Oficialmente presidente da Câmara dos Deputados, Arthur Lira (PP-AL), tem atuado na prática como o verdadeiro presidente da República nos temas mais complexos e que exigem solução emergencial no país. Enquanto o chefe do Executivo, Jair Bolsonaro (PL) tem intensificado viagens e eventos de campanha, como motociatas e encontros com apoiadores, e atos menores no Palácio do Planalto, tem cabido ao chefe da Câmara fazer as articulações e propor soluções para um dos problemas mais crônicos vivenciados hoje no país: a alta dos preços e, em especial, os reajustes nos combustíveis.
Nos últimos dias, diversas reuniões têm acontecido na residência oficial de Arthur Lira e no gabinete da presidência da Câmara. Nesses espaços, Lira define as pautas, trabalha com seus aliados em propostas para serem votadas no Legislativo, articula suas aprovações junto ao presidente do Senado, Rodrigo Pacheco, e chama ministros para alinhar pontos de programas a serem lançados. Tudo o que, tempos atrás, aconteceria no Palácio do Planalto. Isso sem falar, é claro, do fato de Lira ter controle sobre a liberação de emendas, por meio do aprisionamento do Orçamento por parte do Legislativo.
As presenças frequentes de ministros e de Pacheco na residência de Lira indicam que não se trata apenas de mera articulação para a votação de projetos na Câmara, mas de construção de planos de governo e articulação política plena. Como o presidente do Senado e do Congresso tem sido um anteparo a certos arroubos, sobretudo para defender Estados e municípios e a boa relação com o Judiciário, Lira precisa fazer um alinhamento com ele que, em condições normais, seria missão do chefe do Poder Executivo.
Assim se deu no episódio da mudança do ICMS dos combustíveis e da energia. A construção da ideia e a articulação para a aprovação foi toda conduzida por Lira. O Palácio do Planalto só assistiu, resistindo a certas mudanças e apoiando outras. Bolsonaro, inclusive, demonstrou posições dúbias sobre o texto apresentado e que aguarda sanção presidencial. Defendeu a limitação do ICMS, mas sem compensação aos Estados.
Agora, a condução dos trabalhos por Lira fica tão evidente que até mesmo o indicado por Bolsonaro para a Presidência da Petrobras foi nesta terça-feira (21) recorrer a Lira.

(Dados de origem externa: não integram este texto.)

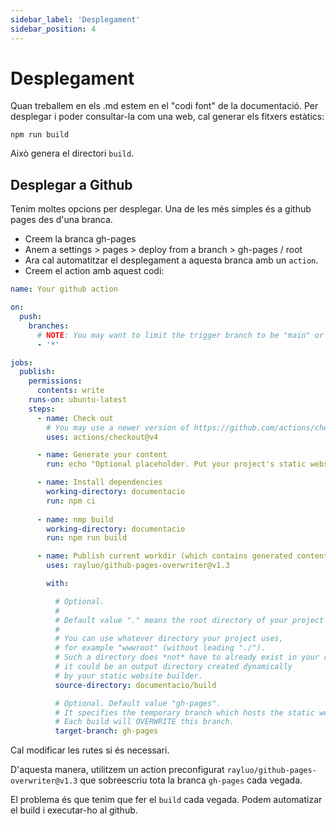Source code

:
 ```yaml
---
sidebar_label: 'Desplegament'
sidebar_position: 4
---
```


# Desplegament

Quan treballem en els .md estem en el "codi font" de la documentació. Per desplegar i poder consultar-la com una web, cal generar els fitxers estàtics:

    npm run build 

Això genera el directori `build`. 

## Desplegar a Github

Tenim moltes opcions per desplegar. Una de les més simples és a github pages des d'una branca. 

* Creem la branca gh-pages
* Anem a settings > pages > deploy from a branch > gh-pages / root 
* Ara cal automatitzar el desplegament a aquesta branca amb un `action`. 
* Creem el action amb aquest codi:

```yml
name: Your github action

on:
  push:
    branches:
      # NOTE: You may want to limit the trigger branch to be "main" or "master" etc.
      - '*'

jobs:
  publish:
    permissions:
      contents: write
    runs-on: ubuntu-latest
    steps:
      - name: Check out
        # You may use a newer version of https://github.com/actions/checkout
        uses: actions/checkout@v4

      - name: Generate your content
        run: echo "Optional placeholder. Put your project's static website generator command here."

      - name: Install dependencies
        working-directory: documentacio
        run: npm ci
        
      - name: nmp build
        working-directory: documentacio
        run: npm run build

      - name: Publish current workdir (which contains generated content) to GitHub Pages
        uses: rayluo/github-pages-overwriter@v1.3

        with:

          # Optional.
          #
          # Default value "." means the root directory of your project will be published.
          #
          # You can use whatever directory your project uses,
          # for example "wwwroot" (without leading "./").
          # Such a directory does *not* have to already exist in your repo,
          # it could be an output directory created dynamically
          # by your static website builder.
          source-directory: documentacio/build

          # Optional. Default value "gh-pages".
          # It specifies the temporary branch which hosts the static website.
          # Each build will OVERWRITE this branch.
          target-branch: gh-pages

```

Cal modificar les rutes si és necessari. 

D'aquesta manera, utilitzem un action preconfigurat `rayluo/github-pages-overwriter@v1.3` que sobreescriu tota la branca `gh-pages` cada vegada. 

El problema és que tenim que fer el `build` cada vegada. Podem automatizar el build i executar-ho al github.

Ele visitou o deputado para pedir que ele intercedesse para agilizar sua aprovação e escolha para comandar a estatal.
Da mesma forma, a CPI do Preço dos Combustíveis, anunciada por Bolsonaro, é tratada por Lira, responsável inclusive por anunciar publicamente que o partido do presidente, o PL, havia começado a recolher as assinaturas para tal.
Outras medidas construídas por ele e seu grupo, como mudança na taxação de lucros do setor, a criação de auxílios mesmo vedados em ano eleitoral e até mesmo uma eventual mudança na Lei das Estatais, tudo é tratado na residência oficial de Lira, que pode não ser o imperador do Japão, como disse o ex-presidente Luiz Inácio Lula da Silva (PT), mas parece acumular cada vez mais as funções de chefe do Legislativo e do Executivo. Em outubro, porém, ele precisará apenas de uma votação de deputado em Alagoas para continuar nessa função. Bem mais fácil que a tarefa de Bolsonaro, que ficou com os discursos, as questões ideológicas e a representação pública do governo.